È vero però che troppo spesso stiamo sugli argini a guardare, sordi agli avvertimenti, nell’illusione di poter dire “Io c’ero, ho visto, so come è andata!” ma poi finiamo ugualmente preda della corrente e l’acqua ci riempie la bocca soffocando sul nascere ogni nostro tentativo di dare una lettura dei fatti. E’meglio allora scandagliare la marea di fango che l’onda ha lasciato alla ricerca dei superstiti o di qualche piccolo tesoro da ripulire e far luccicare di nuovo alla luce della lampada sul nostro comodino o a quella del sole quando la tempesta sarà passata. Con questo intento segnalo allora, in piena ondata Polverini, un bell’articolo di Stefania Ulivi pubblicato sul sito del Corriere della Sera il 18 settembre, dal titolo “Basta. Il tumore non è una metafora. I politici se ne trovino un’altra” (1), in cui è messo in rilievo come molte parole, in seguito ad un reiterato fenomeno di sovraesposizione, abbiano perso la loro forza simbolica, mantenendo tuttavia inalterato il loro significato nell’esperienza biografica del singolo, obbligato quindi a confrontarsi con la propria isolata esperienza in modo inaspettato e fuori luogo, allontanandolo, come conseguenza paradossale, dal valore che invece il parlante avrebbe voluto attribuire a quelle secondo la logica del proprio pensiero e del proprio contesto. La retorica del luogo comune non porta senso, chiude gli individui nelle celle del proprio orticello autoreferenziale; e non fa crescere nessuno.

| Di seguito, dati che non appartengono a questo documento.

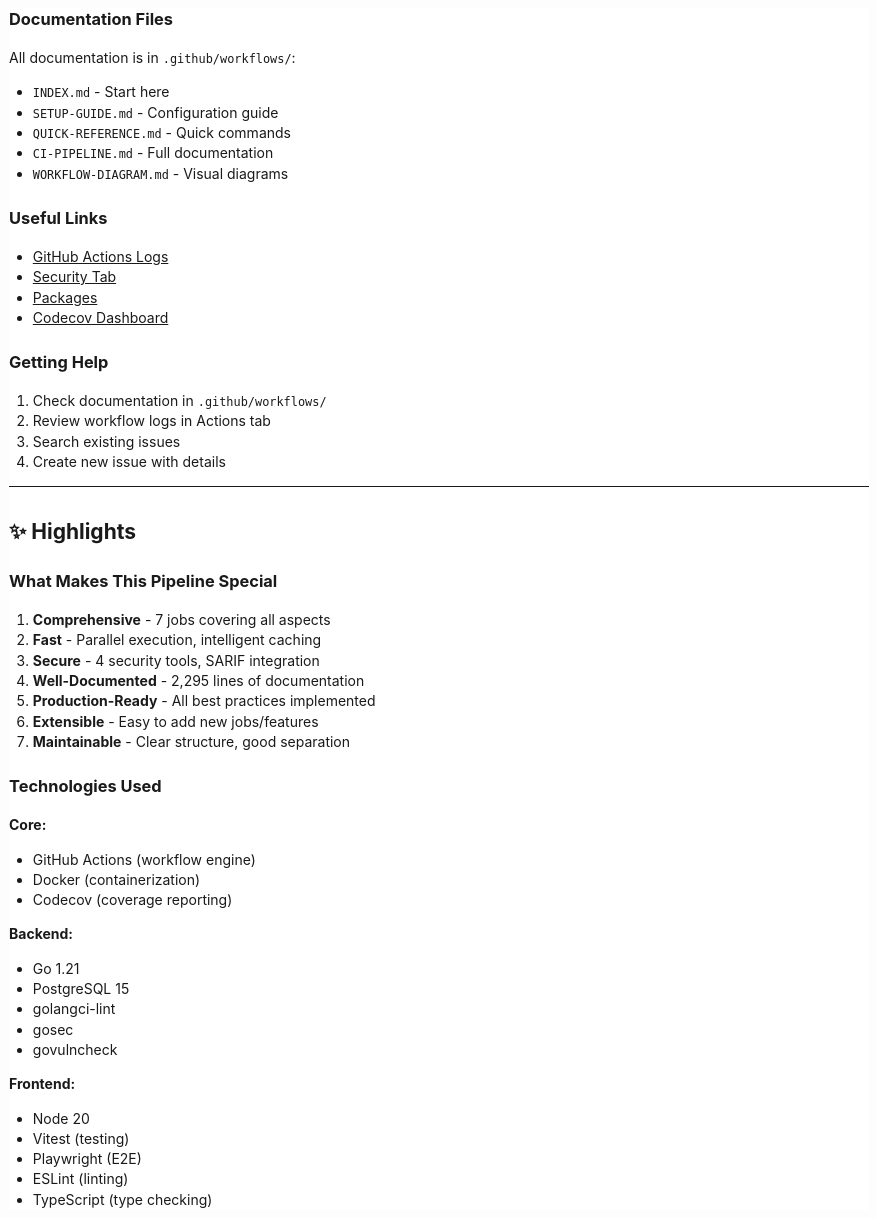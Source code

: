 ### Documentation Files
All documentation is in `.github/workflows/`:

- `INDEX.md` - Start here
- `SETUP-GUIDE.md` - Configuration guide
- `QUICK-REFERENCE.md` - Quick commands
- `CI-PIPELINE.md` - Full documentation
- `WORKFLOW-DIAGRAM.md` - Visual diagrams

### Useful Links
- [GitHub Actions Logs](../../actions)
- [Security Tab](../../security)
- [Packages](../../packages)
- [Codecov Dashboard](https://codecov.io)

### Getting Help
1. Check documentation in `.github/workflows/`
2. Review workflow logs in Actions tab
3. Search existing issues
4. Create new issue with details

---

## ✨ Highlights

### What Makes This Pipeline Special

1. **Comprehensive** - 7 jobs covering all aspects
2. **Fast** - Parallel execution, intelligent caching
3. **Secure** - 4 security tools, SARIF integration
4. **Well-Documented** - 2,295 lines of documentation
5. **Production-Ready** - All best practices implemented
6. **Extensible** - Easy to add new jobs/features
7. **Maintainable** - Clear structure, good separation

### Technologies Used

**Core:**
- GitHub Actions (workflow engine)
- Docker (containerization)
- Codecov (coverage reporting)

**Backend:**
- Go 1.21
- PostgreSQL 15
- golangci-lint
- gosec
- govulncheck

**Frontend:**
- Node 20
- Vitest (testing)
- Playwright (E2E)
- ESLint (linting)
- TypeScript (type checking)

Proviamo allora ad usarle un po’ meno queste parole, non stanchiamole troppo e se posso richiamare una breve frase del Vangelo (e perdonatemi se l’uso che ne faccio in questo contesto apparirà riduttivo rispetto all’enorme portata del suo insegnamento) “Il vostro dire sia: si si; no, no. Il di più viene dal maligno” (Mt 5,37).
Nel nostro piccolo possiamo poi provare ad usare parole nuove (non sarebbe male ogni tanto arricchire il nostro vocabolario) o a inserire le solite parole in situazioni che le facciano splendere come nuove, non più omologate dall’uso altrui, ma, per esempio, recuperando un certo gusto per il gioco, il calembour, provare ancora a far erompere da queste tutto il potenziale espressivo, inatteso, ma ormai castigato dalla consuetudine, che portano con la loro vita, a volte millenaria a volte recente, ma sempre ugualmente efficace a raccontare le nostre sfaccettate esperienze.